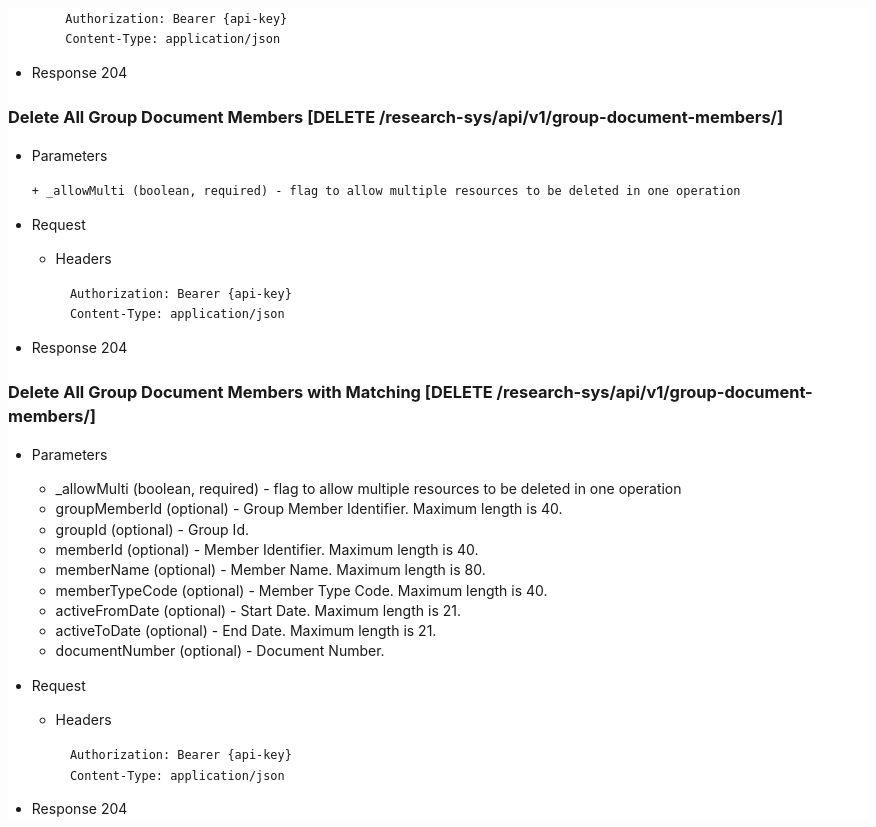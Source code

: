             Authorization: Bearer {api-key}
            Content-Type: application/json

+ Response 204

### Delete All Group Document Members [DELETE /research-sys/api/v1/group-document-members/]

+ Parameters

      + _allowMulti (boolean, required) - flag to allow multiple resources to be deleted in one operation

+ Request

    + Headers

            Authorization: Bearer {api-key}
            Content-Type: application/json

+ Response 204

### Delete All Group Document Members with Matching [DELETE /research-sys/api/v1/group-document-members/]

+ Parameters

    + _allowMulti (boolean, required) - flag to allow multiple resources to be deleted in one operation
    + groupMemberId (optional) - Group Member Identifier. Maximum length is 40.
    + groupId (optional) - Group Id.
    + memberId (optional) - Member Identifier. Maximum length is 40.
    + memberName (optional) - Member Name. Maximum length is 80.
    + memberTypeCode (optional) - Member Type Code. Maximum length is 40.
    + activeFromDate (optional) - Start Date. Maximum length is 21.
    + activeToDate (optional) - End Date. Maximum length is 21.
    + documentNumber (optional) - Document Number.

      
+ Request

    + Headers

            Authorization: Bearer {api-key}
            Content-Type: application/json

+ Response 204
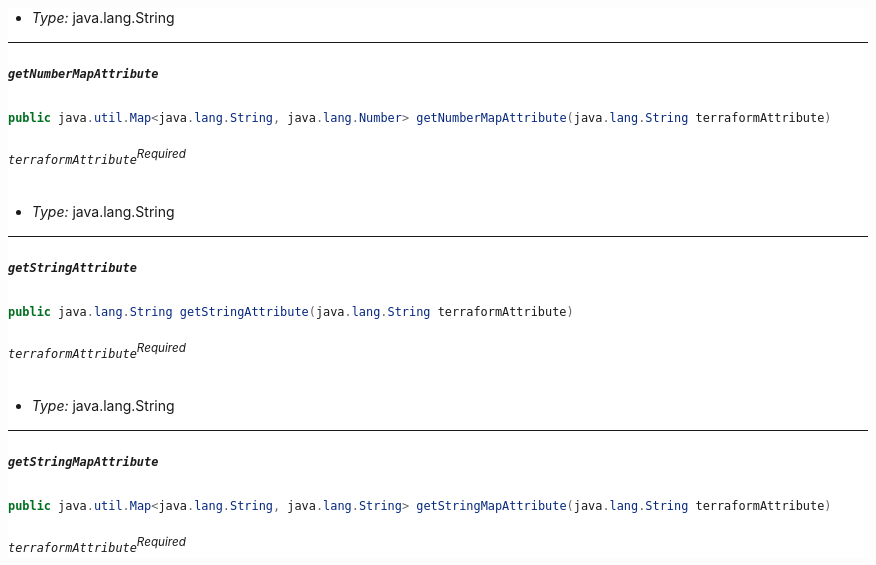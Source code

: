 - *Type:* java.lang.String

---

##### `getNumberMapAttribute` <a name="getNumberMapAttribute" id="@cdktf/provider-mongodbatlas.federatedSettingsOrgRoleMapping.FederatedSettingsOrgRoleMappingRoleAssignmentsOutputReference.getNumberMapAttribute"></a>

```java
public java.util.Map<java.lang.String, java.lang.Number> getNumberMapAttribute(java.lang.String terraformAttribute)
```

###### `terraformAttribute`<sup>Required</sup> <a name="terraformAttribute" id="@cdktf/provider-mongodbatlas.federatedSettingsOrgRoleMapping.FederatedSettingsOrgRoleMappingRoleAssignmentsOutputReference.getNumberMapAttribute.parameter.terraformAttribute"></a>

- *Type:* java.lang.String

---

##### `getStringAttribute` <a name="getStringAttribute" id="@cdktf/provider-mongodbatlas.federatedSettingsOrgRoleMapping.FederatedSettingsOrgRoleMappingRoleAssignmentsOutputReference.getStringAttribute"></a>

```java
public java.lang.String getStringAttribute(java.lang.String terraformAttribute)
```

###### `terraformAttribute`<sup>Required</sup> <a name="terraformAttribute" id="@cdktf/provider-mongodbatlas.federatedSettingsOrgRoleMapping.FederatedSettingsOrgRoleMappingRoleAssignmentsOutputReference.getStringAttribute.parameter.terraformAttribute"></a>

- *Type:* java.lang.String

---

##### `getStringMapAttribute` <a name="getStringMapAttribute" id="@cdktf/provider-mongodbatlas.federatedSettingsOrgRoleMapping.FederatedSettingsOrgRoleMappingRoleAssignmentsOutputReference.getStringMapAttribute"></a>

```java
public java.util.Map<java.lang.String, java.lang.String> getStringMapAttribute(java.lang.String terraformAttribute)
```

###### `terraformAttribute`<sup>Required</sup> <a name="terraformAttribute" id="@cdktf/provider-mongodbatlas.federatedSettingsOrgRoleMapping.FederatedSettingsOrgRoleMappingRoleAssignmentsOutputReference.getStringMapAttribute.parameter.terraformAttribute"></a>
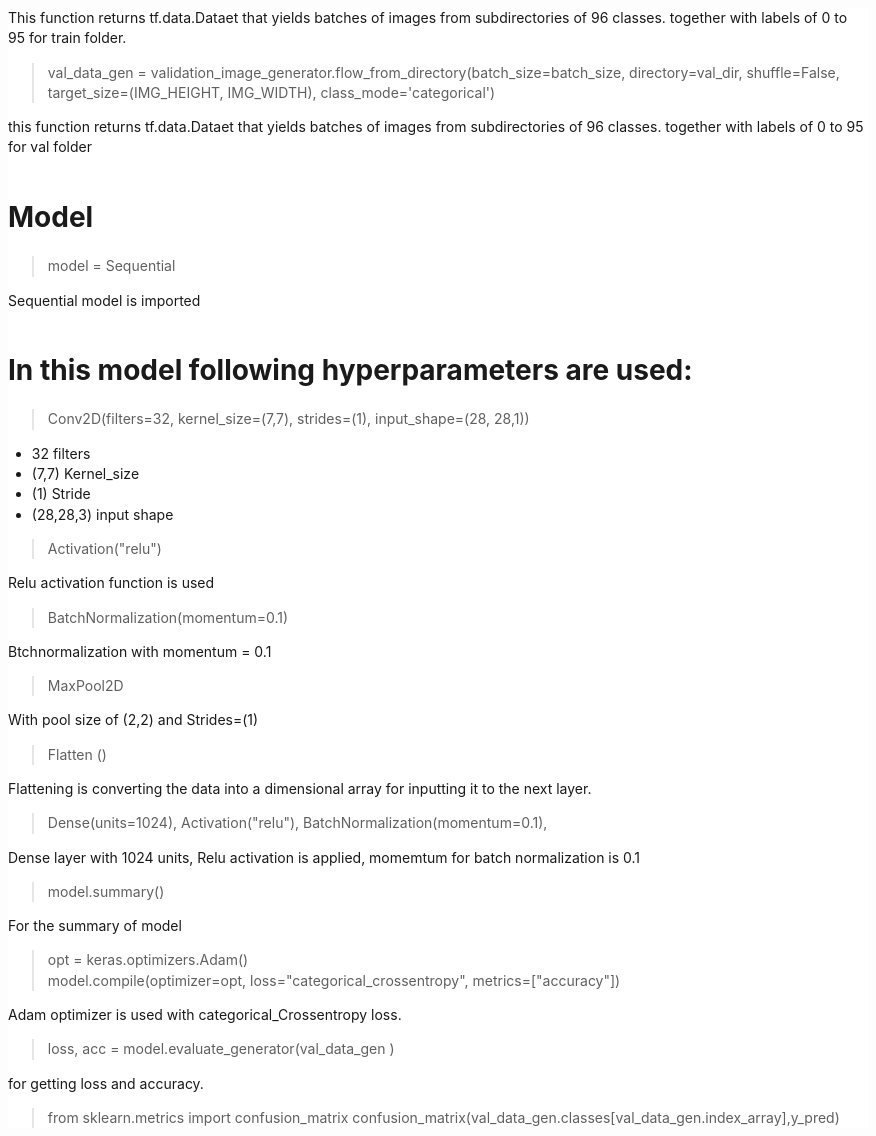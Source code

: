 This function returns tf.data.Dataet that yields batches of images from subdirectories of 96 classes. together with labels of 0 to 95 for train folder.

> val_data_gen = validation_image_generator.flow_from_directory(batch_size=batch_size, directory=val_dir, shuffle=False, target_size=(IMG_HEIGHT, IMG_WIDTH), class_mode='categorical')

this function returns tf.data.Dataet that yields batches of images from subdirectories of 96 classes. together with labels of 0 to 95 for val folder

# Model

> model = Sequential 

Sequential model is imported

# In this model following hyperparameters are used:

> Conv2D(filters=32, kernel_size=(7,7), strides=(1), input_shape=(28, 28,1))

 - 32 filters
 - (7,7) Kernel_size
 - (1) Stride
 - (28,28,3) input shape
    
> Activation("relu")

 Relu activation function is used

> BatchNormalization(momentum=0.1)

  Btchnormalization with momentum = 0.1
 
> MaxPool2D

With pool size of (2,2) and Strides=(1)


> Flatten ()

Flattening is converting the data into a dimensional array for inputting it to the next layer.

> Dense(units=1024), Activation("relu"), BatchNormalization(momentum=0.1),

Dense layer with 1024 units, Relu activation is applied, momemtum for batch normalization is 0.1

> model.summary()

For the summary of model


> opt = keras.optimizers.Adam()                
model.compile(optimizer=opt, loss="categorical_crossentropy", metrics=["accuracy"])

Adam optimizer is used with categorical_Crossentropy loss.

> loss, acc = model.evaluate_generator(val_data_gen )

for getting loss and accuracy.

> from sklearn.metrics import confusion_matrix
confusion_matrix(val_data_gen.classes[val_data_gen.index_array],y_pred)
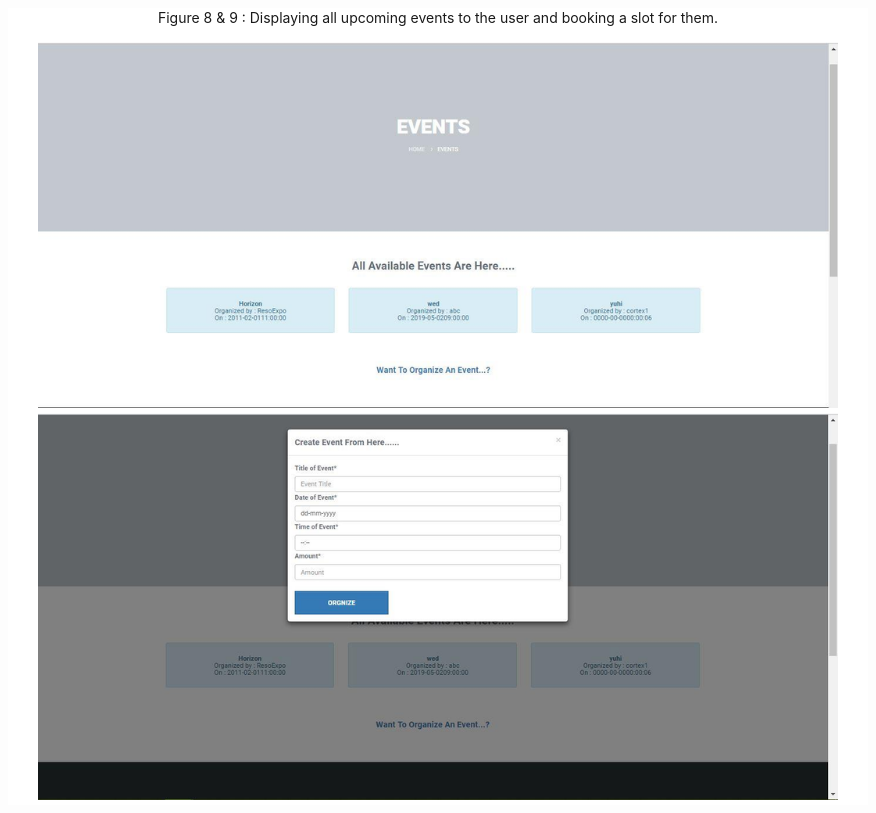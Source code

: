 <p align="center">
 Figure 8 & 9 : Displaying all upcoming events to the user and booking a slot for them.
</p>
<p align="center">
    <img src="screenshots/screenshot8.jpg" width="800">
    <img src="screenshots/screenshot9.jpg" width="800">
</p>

------

◆ WHAT YOU NEED TO DO: An exact reprint of the records above is required, with all pictures left out.

◆ RESPONSE:
Source code

:             Authorization: Bearer {api-key}
            Content-Type: application/json

+ Response 204

### Delete All Group Document Members [DELETE /research-sys/api/v1/group-document-members/]

+ Parameters

      + _allowMulti (boolean, required) - flag to allow multiple resources to be deleted in one operation

+ Request

    + Headers

            Authorization: Bearer {api-key}
            Content-Type: application/json

+ Response 204

### Delete All Group Document Members with Matching [DELETE /research-sys/api/v1/group-document-members/]

+ Parameters

    + _allowMulti (boolean, required) - flag to allow multiple resources to be deleted in one operation
    + groupMemberId (optional) - Group Member Identifier. Maximum length is 40.
    + groupId (optional) - Group Id.
    + memberId (optional) - Member Identifier. Maximum length is 40.
    + memberName (optional) - Member Name. Maximum length is 80.
    + memberTypeCode (optional) - Member Type Code. Maximum length is 40.
    + activeFromDate (optional) - Start Date. Maximum length is 21.
    + activeToDate (optional) - End Date. Maximum length is 21.
    + documentNumber (optional) - Document Number.

      
+ Request

    + Headers

            Authorization: Bearer {api-key}
            Content-Type: application/json

+ Response 204
Source code

: - *Type:* java.lang.String

---

##### `getNumberMapAttribute` <a name="getNumberMapAttribute" id="@cdktf/provider-mongodbatlas.federatedSettingsOrgRoleMapping.FederatedSettingsOrgRoleMappingRoleAssignmentsOutputReference.getNumberMapAttribute"></a>

```java
public java.util.Map<java.lang.String, java.lang.Number> getNumberMapAttribute(java.lang.String terraformAttribute)
```

###### `terraformAttribute`<sup>Required</sup> <a name="terraformAttribute" id="@cdktf/provider-mongodbatlas.federatedSettingsOrgRoleMapping.FederatedSettingsOrgRoleMappingRoleAssignmentsOutputReference.getNumberMapAttribute.parameter.terraformAttribute"></a>

- *Type:* java.lang.String

---

##### `getStringAttribute` <a name="getStringAttribute" id="@cdktf/provider-mongodbatlas.federatedSettingsOrgRoleMapping.FederatedSettingsOrgRoleMappingRoleAssignmentsOutputReference.getStringAttribute"></a>

```java
public java.lang.String getStringAttribute(java.lang.String terraformAttribute)
```

###### `terraformAttribute`<sup>Required</sup> <a name="terraformAttribute" id="@cdktf/provider-mongodbatlas.federatedSettingsOrgRoleMapping.FederatedSettingsOrgRoleMappingRoleAssignmentsOutputReference.getStringAttribute.parameter.terraformAttribute"></a>

- *Type:* java.lang.String

---

##### `getStringMapAttribute` <a name="getStringMapAttribute" id="@cdktf/provider-mongodbatlas.federatedSettingsOrgRoleMapping.FederatedSettingsOrgRoleMappingRoleAssignmentsOutputReference.getStringMapAttribute"></a>

```java
public java.util.Map<java.lang.String, java.lang.String> getStringMapAttribute(java.lang.String terraformAttribute)
```

###### `terraformAttribute`<sup>Required</sup> <a name="terraformAttribute" id="@cdktf/provider-mongodbatlas.federatedSettingsOrgRoleMapping.FederatedSettingsOrgRoleMappingRoleAssignmentsOutputReference.getStringMapAttribute.parameter.terraformAttribute"></a>
Source code

: This function returns tf.data.Dataet that yields batches of images from subdirectories of 96 classes. together with labels of 0 to 95 for train folder.

> val_data_gen = validation_image_generator.flow_from_directory(batch_size=batch_size, directory=val_dir, shuffle=False, target_size=(IMG_HEIGHT, IMG_WIDTH), class_mode='categorical')

this function returns tf.data.Dataet that yields batches of images from subdirectories of 96 classes. together with labels of 0 to 95 for val folder

# Model

> model = Sequential 

Sequential model is imported

# In this model following hyperparameters are used:

> Conv2D(filters=32, kernel_size=(7,7), strides=(1), input_shape=(28, 28,1))

 - 32 filters
 - (7,7) Kernel_size
 - (1) Stride
 - (28,28,3) input shape
    
> Activation("relu")

 Relu activation function is used

> BatchNormalization(momentum=0.1)

  Btchnormalization with momentum = 0.1
 
> MaxPool2D

With pool size of (2,2) and Strides=(1)


> Flatten ()

Flattening is converting the data into a dimensional array for inputting it to the next layer.

> Dense(units=1024), Activation("relu"), BatchNormalization(momentum=0.1),

Dense layer with 1024 units, Relu activation is applied, momemtum for batch normalization is 0.1

> model.summary()

For the summary of model


> opt = keras.optimizers.Adam()                
model.compile(optimizer=opt, loss="categorical_crossentropy", metrics=["accuracy"])

Adam optimizer is used with categorical_Crossentropy loss.

> loss, acc = model.evaluate_generator(val_data_gen )

for getting loss and accuracy.

> from sklearn.metrics import confusion_matrix
confusion_matrix(val_data_gen.classes[val_data_gen.index_array],y_pred)
Source code

: <p align="center">
 Figure 8 & 9 : Displaying all upcoming events to the user and booking a slot for them.
</p>
<p align="center">
    <img src="screenshots/screenshot8.jpg" width="800">
    <img src="screenshots/screenshot9.jpg" width="800">
</p>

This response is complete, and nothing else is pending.